Судебный процесс проходил в селе Медведь с 14 по 19 октября 1906 года. В состав выездного Петербургского военно-окружного суда входили: председательствующий генерал-майор Биршерт, временные члены полковник Семенов и капитан Добровольский — из 22-й артиллерийской бригады, подполковник Федоров и капитан Нецветаев из 85-го пехотного Выборгского полка. Обязанности военного прокурора исполнял полковник Шебеко.

Защитниками у нас были штабс-капитан Коган и подполковник Жанколя. Они отнеслись к нам сочувственно, помогли написать кассационные жалобы в главный военный суд. Там их поддержали видные в то время адвокаты Грузенберг, Соколов и капитан Сыртланов.

Главный военный суд определил допущение процессуальных нарушений закона, приговор отменил и назначил дополнительное следствие.

Новый следователь полковник Петров повел дело в нашу пользу.

Новый суд в августе 1907 года заменил нам каторжные работы отправкой в дисциплинарный батальон на три года (без зачета предварительного одиночного заключения в петербургской тюрьме).

Таким образом, мне и Прыткову в общей сложности пришлось отбывать наказание четыре года.

А какова же судьба других однополчан?

По своему социальному положению до армии все они относились к той категории людей, которых господствующие классы нещадно эксплуатировали. Среди них были сапожники, кузнецы, плотники, слесари, железнодорожные рабочие, каменщик, колесник, стекольщик, портной, столяр, чернорабочий… Но самой многочисленной группой были, конечно, хлебопашцы. Они прибыли в полк с разных концов Руси: из Тверской, Подольской, Херсонской, Таврической, Енисейской, Полтавской, Архангельской, Томской и многих других губерний. Русские, украинские, белорусские, польские имена и фамилии. И каждому рукой державного «правосудия» за участие в революционном движении отмерено один, два, а большинству три года заключения в дисциплинарном батальоне. Я уже говорил: под суд был отдан 191 человек — те, кто не могли доказать, что они на митинге не присутствовали. Из всего этого числа оправдали лишь тридцать два. Остальные сто пятьдесят девять понесли кару.

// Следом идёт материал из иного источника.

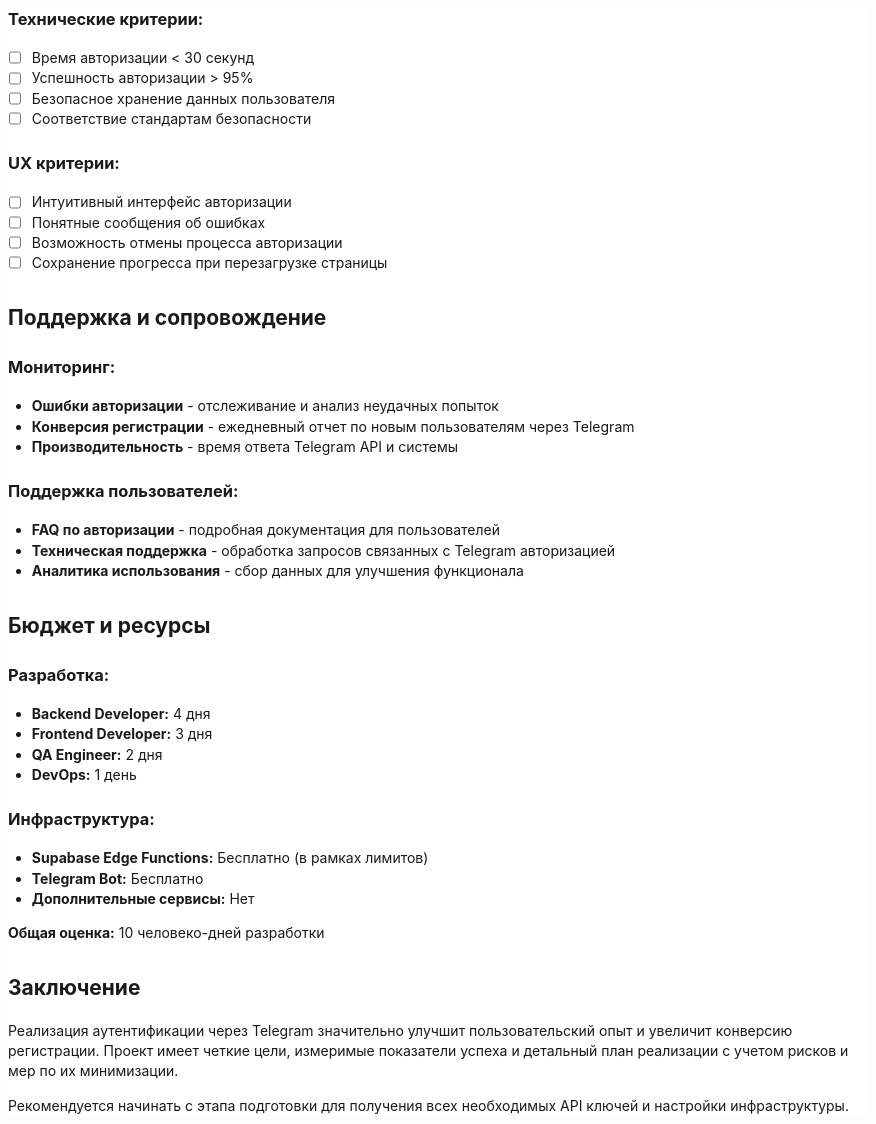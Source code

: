### Технические критерии:
- [ ] Время авторизации < 30 секунд
- [ ] Успешность авторизации > 95%
- [ ] Безопасное хранение данных пользователя
- [ ] Соответствие стандартам безопасности

### UX критерии:
- [ ] Интуитивный интерфейс авторизации
- [ ] Понятные сообщения об ошибках
- [ ] Возможность отмены процесса авторизации
- [ ] Сохранение прогресса при перезагрузке страницы

## Поддержка и сопровождение

### Мониторинг:
- **Ошибки авторизации** - отслеживание и анализ неудачных попыток
- **Конверсия регистрации** - ежедневный отчет по новым пользователям через Telegram
- **Производительность** - время ответа Telegram API и системы

### Поддержка пользователей:
- **FAQ по авторизации** - подробная документация для пользователей
- **Техническая поддержка** - обработка запросов связанных с Telegram авторизацией
- **Аналитика использования** - сбор данных для улучшения функционала

## Бюджет и ресурсы

### Разработка:
- **Backend Developer:** 4 дня
- **Frontend Developer:** 3 дня
- **QA Engineer:** 2 дня
- **DevOps:** 1 день

### Инфраструктура:
- **Supabase Edge Functions:** Бесплатно (в рамках лимитов)
- **Telegram Bot:** Бесплатно
- **Дополнительные сервисы:** Нет

**Общая оценка:** 10 человеко-дней разработки

## Заключение

Реализация аутентификации через Telegram значительно улучшит пользовательский опыт и увеличит конверсию регистрации. Проект имеет четкие цели, измеримые показатели успеха и детальный план реализации с учетом рисков и мер по их минимизации.

Рекомендуется начинать с этапа подготовки для получения всех необходимых API ключей и настройки инфраструктуры.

В именном списке преображенцев, подвергавшихся судебному преследованию, есть и фамилия унтер-офицера 2-й роты Константина Семенова, уроженца Воронежской губернии. Того самого Семенова, который 9 января так цинично говорил мне о расстрелянной им молодой девушке-курсистке. Судьба сыграла с ним злую шутку. Семенов, зверствовавший на Дворцовой площади и по приказу царя убивавший ни в чем не повинных людей, также оказался в числе осужденных военным судом… за революционные беспорядки.

Унтер-офицер К. Т. Семенов, безусловно, не разделял наших взглядов. Его наказали наряду с другими взводными за плохое воспитание солдат и недостаточное наблюдение за ними.

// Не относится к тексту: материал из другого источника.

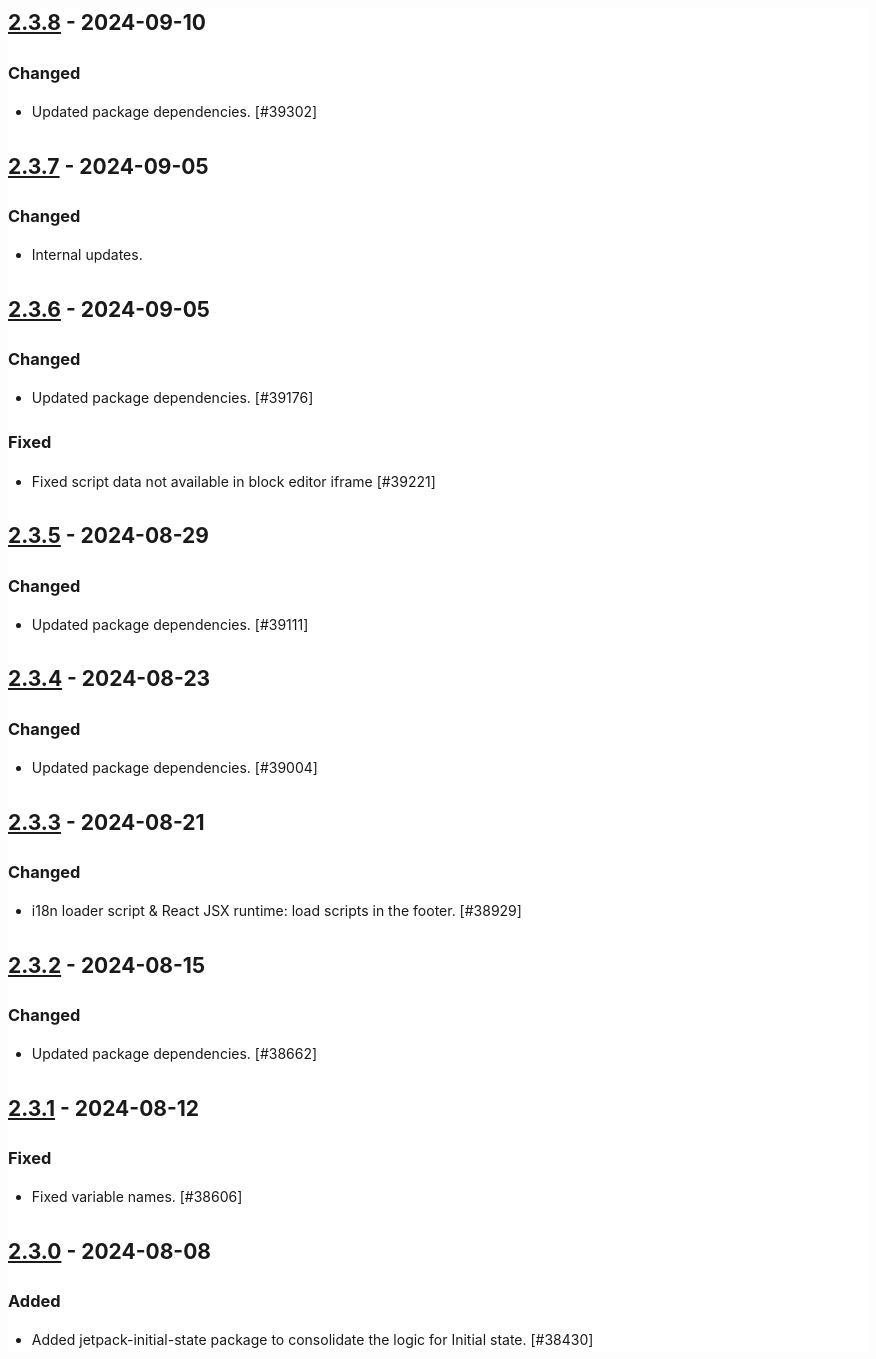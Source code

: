 ## [2.3.8] - 2024-09-10
### Changed
- Updated package dependencies. [#39302]

## [2.3.7] - 2024-09-05
### Changed
- Internal updates.

## [2.3.6] - 2024-09-05
### Changed
- Updated package dependencies. [#39176]

### Fixed
- Fixed script data not available in block editor iframe [#39221]

## [2.3.5] - 2024-08-29
### Changed
- Updated package dependencies. [#39111]

## [2.3.4] - 2024-08-23
### Changed
- Updated package dependencies. [#39004]

## [2.3.3] - 2024-08-21
### Changed
- i18n loader script & React JSX runtime: load scripts in the footer. [#38929]

## [2.3.2] - 2024-08-15
### Changed
- Updated package dependencies. [#38662]

## [2.3.1] - 2024-08-12
### Fixed
- Fixed variable names. [#38606]

## [2.3.0] - 2024-08-08
### Added
- Added jetpack-initial-state package to consolidate the logic for Initial state. [#38430]


[4.0.10-alpha]: https://github.com/Automattic/jetpack-assets/compare/v4.0.9...v4.0.10-alpha
[4.0.9]: https://github.com/Automattic/jetpack-assets/compare/v4.0.8...v4.0.9
[4.0.8]: https://github.com/Automattic/jetpack-assets/compare/v4.0.7...v4.0.8
[4.0.7]: https://github.com/Automattic/jetpack-assets/compare/v4.0.6...v4.0.7
[4.0.6]: https://github.com/Automattic/jetpack-assets/compare/v4.0.5...v4.0.6
[4.0.5]: https://github.com/Automattic/jetpack-assets/compare/v4.0.4...v4.0.5
[4.0.4]: https://github.com/Automattic/jetpack-assets/compare/v4.0.3...v4.0.4
[4.0.3]: https://github.com/Automattic/jetpack-assets/compare/v4.0.2...v4.0.3
[4.0.2]: https://github.com/Automattic/jetpack-assets/compare/v4.0.1...v4.0.2
[4.0.1]: https://github.com/Automattic/jetpack-assets/compare/v4.0.0...v4.0.1
[4.0.0]: https://github.com/Automattic/jetpack-assets/compare/v3.0.0...v4.0.0
[3.0.0]: https://github.com/Automattic/jetpack-assets/compare/v2.3.14...v3.0.0
[2.3.14]: https://github.com/Automattic/jetpack-assets/compare/v2.3.13...v2.3.14
[2.3.13]: https://github.com/Automattic/jetpack-assets/compare/v2.3.12...v2.3.13
[2.3.12]: https://github.com/Automattic/jetpack-assets/compare/v2.3.11...v2.3.12
[2.3.11]: https://github.com/Automattic/jetpack-assets/compare/v2.3.10...v2.3.11
[2.3.10]: https://github.com/Automattic/jetpack-assets/compare/v2.3.9...v2.3.10
[2.3.9]: https://github.com/Automattic/jetpack-assets/compare/v2.3.8...v2.3.9
[2.3.8]: https://github.com/Automattic/jetpack-assets/compare/v2.3.7...v2.3.8
[2.3.7]: https://github.com/Automattic/jetpack-assets/compare/v2.3.6...v2.3.7
[2.3.6]: https://github.com/Automattic/jetpack-assets/compare/v2.3.5...v2.3.6
[2.3.5]: https://github.com/Automattic/jetpack-assets/compare/v2.3.4...v2.3.5
[2.3.4]: https://github.com/Automattic/jetpack-assets/compare/v2.3.3...v2.3.4
[2.3.3]: https://github.com/Automattic/jetpack-assets/compare/v2.3.2...v2.3.3
[2.3.2]: https://github.com/Automattic/jetpack-assets/compare/v2.3.1...v2.3.2
[2.3.1]: https://github.com/Automattic/jetpack-assets/compare/v2.3.0...v2.3.1
[2.3.0]: https://github.com/Automattic/jetpack-assets/compare/v2.2.0...v2.3.0
[2.2.0]: https://github.com/Automattic/jetpack-assets/compare/v2.1.13...v2.2.0
[2.1.13]: https://github.com/Automattic/jetpack-assets/compare/v2.1.12...v2.1.13
[2.1.12]: https://github.com/Automattic/jetpack-assets/compare/v2.1.11...v2.1.12
[2.1.11]: https://github.com/Automattic/jetpack-assets/compare/v2.1.10...v2.1.11
[2.1.10]: https://github.com/Automattic/jetpack-assets/compare/v2.1.9...v2.1.10
[2.1.9]: https://github.com/Automattic/jetpack-assets/compare/v2.1.8...v2.1.9
[2.1.8]: https://github.com/Automattic/jetpack-assets/compare/v2.1.7...v2.1.8
[2.1.7]: https://github.com/Automattic/jetpack-assets/compare/v2.1.6...v2.1.7
[2.1.6]: https://github.com/Automattic/jetpack-assets/compare/v2.1.5...v2.1.6
[2.1.5]: https://github.com/Automattic/jetpack-assets/compare/v2.1.4...v2.1.5
[2.1.4]: https://github.com/Automattic/jetpack-assets/compare/v2.1.3...v2.1.4
[2.1.3]: https://github.com/Automattic/jetpack-assets/compare/v2.1.2...v2.1.3
[2.1.2]: https://github.com/Automattic/jetpack-assets/compare/v2.1.1...v2.1.2
[2.1.1]: https://github.com/Automattic/jetpack-assets/compare/v2.1.0...v2.1.1
[2.1.0]: https://github.com/Automattic/jetpack-assets/compare/v2.0.4...v2.1.0
[2.0.4]: https://github.com/Automattic/jetpack-assets/compare/v2.0.3...v2.0.4
[2.0.3]: https://github.com/Automattic/jetpack-assets/compare/v2.0.2...v2.0.3
[2.0.2]: https://github.com/Automattic/jetpack-assets/compare/v2.0.1...v2.0.2
[2.0.1]: https://github.com/Automattic/jetpack-assets/compare/v2.0.0...v2.0.1
[2.0.0]: https://github.com/Automattic/jetpack-assets/compare/v1.18.15...v2.0.0
[1.18.15]: https://github.com/Automattic/jetpack-assets/compare/v1.18.14...v1.18.15
[1.18.14]: https://github.com/Automattic/jetpack-assets/compare/v1.18.13...v1.18.14
[1.18.13]: https://github.com/Automattic/jetpack-assets/compare/v1.18.12...v1.18.13
[1.18.12]: https://github.com/Automattic/jetpack-assets/compare/v1.18.11...v1.18.12
[1.18.11]: https://github.com/Automattic/jetpack-assets/compare/v1.18.10...v1.18.11
[1.18.10]: https://github.com/Automattic/jetpack-assets/compare/v1.18.9...v1.18.10
[1.18.9]: https://github.com/Automattic/jetpack-assets/compare/v1.18.8...v1.18.9
[1.18.8]: https://github.com/Automattic/jetpack-assets/compare/v1.18.7...v1.18.8
[1.18.7]: https://github.com/Automattic/jetpack-assets/compare/v1.18.6...v1.18.7
[1.18.6]: https://github.com/Automattic/jetpack-assets/compare/v1.18.5...v1.18.6
[1.18.5]: https://github.com/Automattic/jetpack-assets/compare/v1.18.4...v1.18.5
[1.18.4]: https://github.com/Automattic/jetpack-assets/compare/v1.18.3...v1.18.4
[1.18.3]: https://github.com/Automattic/jetpack-assets/compare/v1.18.2...v1.18.3
[1.18.2]: https://github.com/Automattic/jetpack-assets/compare/v1.18.1...v1.18.2
[1.18.1]: https://github.com/Automattic/jetpack-assets/compare/v1.18.0...v1.18.1
[1.18.0]: https://github.com/Automattic/jetpack-assets/compare/v1.17.34...v1.18.0
[1.17.34]: https://github.com/Automattic/jetpack-assets/compare/v1.17.33...v1.17.34
[1.17.33]: https://github.com/Automattic/jetpack-assets/compare/v1.17.32...v1.17.33
[1.17.32]: https://github.com/Automattic/jetpack-assets/compare/v1.17.31...v1.17.32
[1.17.31]: https://github.com/Automattic/jetpack-assets/compare/v1.17.30...v1.17.31
[1.17.30]: https://github.com/Automattic/jetpack-assets/compare/v1.17.29...v1.17.30
[1.17.29]: https://github.com/Automattic/jetpack-assets/compare/v1.17.28...v1.17.29
[1.17.28]: https://github.com/Automattic/jetpack-assets/compare/v1.17.27...v1.17.28
[1.17.27]: https://github.com/Automattic/jetpack-assets/compare/v1.17.26...v1.17.27
[1.17.26]: https://github.com/Automattic/jetpack-assets/compare/v1.17.25...v1.17.26
[1.17.25]: https://github.com/Automattic/jetpack-assets/compare/v1.17.24...v1.17.25
[1.17.24]: https://github.com/Automattic/jetpack-assets/compare/v1.17.23...v1.17.24
[1.17.23]: https://github.com/Automattic/jetpack-assets/compare/v1.17.22...v1.17.23
[1.17.22]: https://github.com/Automattic/jetpack-assets/compare/v1.17.21...v1.17.22
[1.17.21]: https://github.com/Automattic/jetpack-assets/compare/v1.17.20...v1.17.21
[1.17.20]: https://github.com/Automattic/jetpack-assets/compare/v1.17.19...v1.17.20
[1.17.19]: https://github.com/Automattic/jetpack-assets/compare/v1.17.18...v1.17.19
[1.17.18]: https://github.com/Automattic/jetpack-assets/compare/v1.17.17...v1.17.18
[1.17.17]: https://github.com/Automattic/jetpack-assets/compare/v1.17.16...v1.17.17
[1.17.16]: https://github.com/Automattic/jetpack-assets/compare/v1.17.15...v1.17.16
[1.17.15]: https://github.com/Automattic/jetpack-assets/compare/v1.17.14...v1.17.15
[1.17.14]: https://github.com/Automattic/jetpack-assets/compare/v1.17.13...v1.17.14
[1.17.13]: https://github.com/Automattic/jetpack-assets/compare/v1.17.12...v1.17.13
[1.17.12]: https://github.com/Automattic/jetpack-assets/compare/v1.17.11...v1.17.12
[1.17.11]: https://github.com/Automattic/jetpack-assets/compare/v1.17.10...v1.17.11
[1.17.10]: https://github.com/Automattic/jetpack-assets/compare/v1.17.9...v1.17.10
[1.17.9]: https://github.com/Automattic/jetpack-assets/compare/v1.17.8...v1.17.9
[1.17.8]: https://github.com/Automattic/jetpack-assets/compare/v1.17.7...v1.17.8
[1.17.7]: https://github.com/Automattic/jetpack-assets/compare/v1.17.6...v1.17.7
[1.17.6]: https://github.com/Automattic/jetpack-assets/compare/v1.17.5...v1.17.6
[1.17.5]: https://github.com/Automattic/jetpack-assets/compare/v1.17.4...v1.17.5
[1.17.4]: https://github.com/Automattic/jetpack-assets/compare/v1.17.3...v1.17.4
[1.17.3]: https://github.com/Automattic/jetpack-assets/compare/v1.17.2...v1.17.3
[1.17.2]: https://github.com/Automattic/jetpack-assets/compare/v1.17.1...v1.17.2
[1.17.1]: https://github.com/Automattic/jetpack-assets/compare/v1.17.0...v1.17.1
[1.17.0]: https://github.com/Automattic/jetpack-assets/compare/v1.16.2...v1.17.0
[1.16.2]: https://github.com/Automattic/jetpack-assets/compare/v1.16.1...v1.16.2
[1.16.1]: https://github.com/Automattic/jetpack-assets/compare/v1.16.0...v1.16.1
[1.16.0]: https://github.com/Automattic/jetpack-assets/compare/v1.15.0...v1.16.0
[1.15.0]: https://github.com/Automattic/jetpack-assets/compare/v1.14.0...v1.15.0
[1.14.0]: https://github.com/Automattic/jetpack-assets/compare/v1.13.1...v1.14.0
[1.13.1]: https://github.com/Automattic/jetpack-assets/compare/v1.13.0...v1.13.1
[1.13.0]: https://github.com/Automattic/jetpack-assets/compare/v1.12.0...v1.13.0
[1.12.0]: https://github.com/Automattic/jetpack-assets/compare/v1.11.10...v1.12.0
[1.11.10]: https://github.com/Automattic/jetpack-assets/compare/v1.11.9...v1.11.10
[1.11.9]: https://github.com/Automattic/jetpack-assets/compare/v1.11.8...v1.11.9
[1.11.8]: https://github.com/Automattic/jetpack-assets/compare/v1.11.7...v1.11.8
[1.11.7]: https://github.com/Automattic/jetpack-assets/compare/v1.11.6...v1.11.7
[1.11.6]: https://github.com/Automattic/jetpack-assets/compare/v1.11.5...v1.11.6
[1.11.5]: https://github.com/Automattic/jetpack-assets/compare/v1.11.4...v1.11.5
[1.11.4]: https://github.com/Automattic/jetpack-assets/compare/v1.11.3...v1.11.4
[1.11.3]: https://github.com/Automattic/jetpack-assets/compare/v1.11.2...v1.11.3
[1.11.2]: https://github.com/Automattic/jetpack-assets/compare/v1.11.1...v1.11.2
[1.11.1]: https://github.com/Automattic/jetpack-assets/compare/v1.11.0...v1.11.1
[1.11.0]: https://github.com/Automattic/jetpack-assets/compare/v1.10.0...v1.11.0
[1.10.0]: https://github.com/Automattic/jetpack-assets/compare/v1.9.1...v1.10.0
[1.9.1]: https://github.com/Automattic/jetpack-assets/compare/v1.9.0...v1.9.1
[1.9.0]: https://github.com/Automattic/jetpack-assets/compare/v1.8.0...v1.9.0
[1.8.0]: https://github.com/Automattic/jetpack-assets/compare/v1.7.0...v1.8.0
[1.7.0]: https://github.com/Automattic/jetpack-assets/compare/v1.6.0...v1.7.0
[1.6.0]: https://github.com/Automattic/jetpack-assets/compare/v1.5.0...v1.6.0
[1.5.0]: https://github.com/Automattic/jetpack-assets/compare/v1.4.0...v1.5.0
[1.4.0]: https://github.com/Automattic/jetpack-assets/compare/v1.3.0...v1.4.0
[1.3.0]: https://github.com/Automattic/jetpack-assets/compare/v1.2.0...v1.3.0
[1.2.0]: https://github.com/Automattic/jetpack-assets/compare/v1.1.1...v1.2.0
[1.1.1]: https://github.com/Automattic/jetpack-assets/compare/v1.1.0...v1.1.1
[1.1.0]: https://github.com/Automattic/jetpack-assets/compare/v1.0.3...v1.1.0
[1.0.3]: https://github.com/Automattic/jetpack-assets/compare/v1.0.1...v1.0.3
[1.0.1]: https://github.com/Automattic/jetpack-assets/compare/v1.0.0...v1.0.1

Семенов отбыл лишь половину срока, а вторую ему скостили, как примерному служаке.

Случайными среди нас были также рядовой Андрей Журавлев, который оказался участником событий в нашем батальоне отнюдь не по своим убеждениям, и ефрейтор Андрей Сбруев. Сбруева, кстати, и оправдали. Все остальные преображенцы были настроены революционно, на следствии и суде держались достойно, ни в чем не подвели друг друга и вполне заслужили доброго слова.